▼
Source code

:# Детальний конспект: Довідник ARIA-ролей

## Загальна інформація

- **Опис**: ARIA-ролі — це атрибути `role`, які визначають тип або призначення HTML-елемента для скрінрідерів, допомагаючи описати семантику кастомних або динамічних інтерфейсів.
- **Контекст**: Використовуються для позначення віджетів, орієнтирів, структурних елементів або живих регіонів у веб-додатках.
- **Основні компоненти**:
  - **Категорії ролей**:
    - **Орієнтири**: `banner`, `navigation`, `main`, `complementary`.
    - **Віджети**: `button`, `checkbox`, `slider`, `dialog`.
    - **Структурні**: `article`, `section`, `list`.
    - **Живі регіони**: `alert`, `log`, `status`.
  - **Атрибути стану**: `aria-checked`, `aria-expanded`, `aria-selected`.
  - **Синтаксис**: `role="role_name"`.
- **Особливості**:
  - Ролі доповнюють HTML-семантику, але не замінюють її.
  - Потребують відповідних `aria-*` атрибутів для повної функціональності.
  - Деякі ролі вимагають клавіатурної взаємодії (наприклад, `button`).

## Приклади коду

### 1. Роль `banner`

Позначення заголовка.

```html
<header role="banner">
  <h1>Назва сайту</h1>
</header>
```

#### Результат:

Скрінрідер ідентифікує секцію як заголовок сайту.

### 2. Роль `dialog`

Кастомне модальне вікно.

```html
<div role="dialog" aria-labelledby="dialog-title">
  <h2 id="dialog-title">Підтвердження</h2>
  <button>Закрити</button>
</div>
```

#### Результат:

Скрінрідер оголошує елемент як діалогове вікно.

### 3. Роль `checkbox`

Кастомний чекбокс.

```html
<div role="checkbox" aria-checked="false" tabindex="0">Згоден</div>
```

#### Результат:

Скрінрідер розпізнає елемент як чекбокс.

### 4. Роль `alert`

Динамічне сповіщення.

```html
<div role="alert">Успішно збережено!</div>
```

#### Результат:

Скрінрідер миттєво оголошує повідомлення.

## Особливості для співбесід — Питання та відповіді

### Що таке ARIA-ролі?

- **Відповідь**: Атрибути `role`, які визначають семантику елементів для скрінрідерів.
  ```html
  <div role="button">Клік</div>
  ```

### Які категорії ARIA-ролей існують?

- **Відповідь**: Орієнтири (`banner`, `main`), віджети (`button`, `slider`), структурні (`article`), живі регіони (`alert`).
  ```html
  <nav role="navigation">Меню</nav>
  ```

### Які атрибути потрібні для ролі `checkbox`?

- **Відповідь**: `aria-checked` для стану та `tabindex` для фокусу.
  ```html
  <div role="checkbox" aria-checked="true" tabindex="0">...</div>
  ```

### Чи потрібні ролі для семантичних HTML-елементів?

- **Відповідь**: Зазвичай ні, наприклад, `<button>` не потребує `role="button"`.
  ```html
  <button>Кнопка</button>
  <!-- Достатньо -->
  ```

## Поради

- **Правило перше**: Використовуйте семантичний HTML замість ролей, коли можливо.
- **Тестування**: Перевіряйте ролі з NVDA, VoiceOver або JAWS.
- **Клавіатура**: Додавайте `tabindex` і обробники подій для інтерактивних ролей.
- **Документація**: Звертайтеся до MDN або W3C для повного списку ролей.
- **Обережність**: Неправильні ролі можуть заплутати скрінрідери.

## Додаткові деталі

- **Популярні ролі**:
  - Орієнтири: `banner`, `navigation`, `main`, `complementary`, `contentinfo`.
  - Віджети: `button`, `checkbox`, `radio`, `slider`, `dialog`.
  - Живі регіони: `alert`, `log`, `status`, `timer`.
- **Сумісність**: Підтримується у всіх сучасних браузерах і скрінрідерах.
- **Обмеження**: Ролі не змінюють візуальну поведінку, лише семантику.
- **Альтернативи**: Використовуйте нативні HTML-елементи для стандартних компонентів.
▲
→ **Brief**:
Look through the records and copy down every line that holds "complementary".

→ **Output for this exercise**:
    - **Орієнтири**: `banner`, `navigation`, `main`, `complementary`.
  - Орієнтири: `banner`, `navigation`, `main`, `complementary`, `contentinfo`.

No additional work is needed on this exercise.